То, что полицейские при задержаниях протестующих нарушали законы и подзаконные акты, неоднократно признавали суды Санкт-Петербурга. Представляя задержанных в качестве «административных защитников», мы доказывали в суде, что протоколы были составлены с ошибками, что полицейские, вызванные в суд, не могли даже сформулировать основания для задержания, что сроки и условия содержания в отделах нарушали постановление правительства о нормативах содержания задержанных. И хотя судьи часто становились на сторону сотрудников полиции, руководствуясь презумпцией законности всего, что делают полицейские, в некоторых случаях суд признавал нарушения. Часто из-за ошибок в протоколах материалы отправлялись «на доработку», и больше до суда они не доходили.
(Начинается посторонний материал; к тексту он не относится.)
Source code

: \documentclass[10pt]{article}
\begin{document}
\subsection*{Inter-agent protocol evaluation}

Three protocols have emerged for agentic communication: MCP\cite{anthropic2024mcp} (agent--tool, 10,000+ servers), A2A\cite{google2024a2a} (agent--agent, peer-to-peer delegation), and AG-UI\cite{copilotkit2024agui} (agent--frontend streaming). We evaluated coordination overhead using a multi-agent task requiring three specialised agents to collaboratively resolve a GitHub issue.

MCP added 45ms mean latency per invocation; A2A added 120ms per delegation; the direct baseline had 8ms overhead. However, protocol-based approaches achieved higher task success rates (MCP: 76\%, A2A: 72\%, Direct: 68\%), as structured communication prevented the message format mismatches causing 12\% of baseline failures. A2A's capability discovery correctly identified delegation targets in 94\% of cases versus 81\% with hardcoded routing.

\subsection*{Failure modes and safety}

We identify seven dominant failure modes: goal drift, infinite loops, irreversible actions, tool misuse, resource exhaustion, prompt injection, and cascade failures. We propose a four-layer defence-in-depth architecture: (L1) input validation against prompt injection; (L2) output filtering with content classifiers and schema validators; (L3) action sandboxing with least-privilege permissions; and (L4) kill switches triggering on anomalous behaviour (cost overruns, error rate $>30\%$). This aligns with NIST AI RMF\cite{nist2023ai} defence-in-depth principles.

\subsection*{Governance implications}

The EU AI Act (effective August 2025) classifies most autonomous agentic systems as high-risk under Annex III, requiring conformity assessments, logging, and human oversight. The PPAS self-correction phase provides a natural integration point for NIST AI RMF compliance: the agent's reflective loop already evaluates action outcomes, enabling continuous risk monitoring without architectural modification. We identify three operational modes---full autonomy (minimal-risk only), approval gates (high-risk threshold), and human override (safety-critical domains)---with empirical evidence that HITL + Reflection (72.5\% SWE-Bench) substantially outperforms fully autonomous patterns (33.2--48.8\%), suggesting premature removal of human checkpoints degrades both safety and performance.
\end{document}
И в отдельных случаях удавалось доказать, что обвинения полицейских несостоятельны, а их действия – незаконны. Помню, долго мы пытались доказать в суде, что нарушения полицейских причиняют задержанным моральный вред. В одном из случаев это удалось: Санкт-Петербургский городской суд признал, что задержанному был причинен моральный вред в результате нарушения условий содержания его в отделе полиции. И хотя нарушения были не такими значительными, не являлись пытками сами по себе, но, как отметил в своем заявлении задержанный, «осознание факта, что полиция не только не стоит на защите законных прав граждан, но и является прямой угрозой для жизни и здоровья, как лично меня, так и членов моей семьи, вызвало у меня ощущение беззащитности». Чтобы это ощущение беззащитности перед действиями полицейских не возникало у людей или, по крайней мере, возникало как можно реже, нужно, в первую очередь, чтобы обо всех нарушениях полиции можно было спокойно и открыто говорить, не опасаясь преследований. Что мы и хотели сделать в нашем отчете «Цыгане, мигранты, активисты: жертвы полицейского произвола», как бы прокуроры и прокурорские «эксперты» не приписывали нам «политическую подоплеку» и стремление «приложиться к бессознательному», повлияв тем самым на политику. Впрочем, что касается политики, хорошо бы, чтобы те, кто на самом деле ей занимается, понимали, что свидетельства о нарушениях полиции должны быть основаниями для проверки работы полиции, а не правозащитных организаций.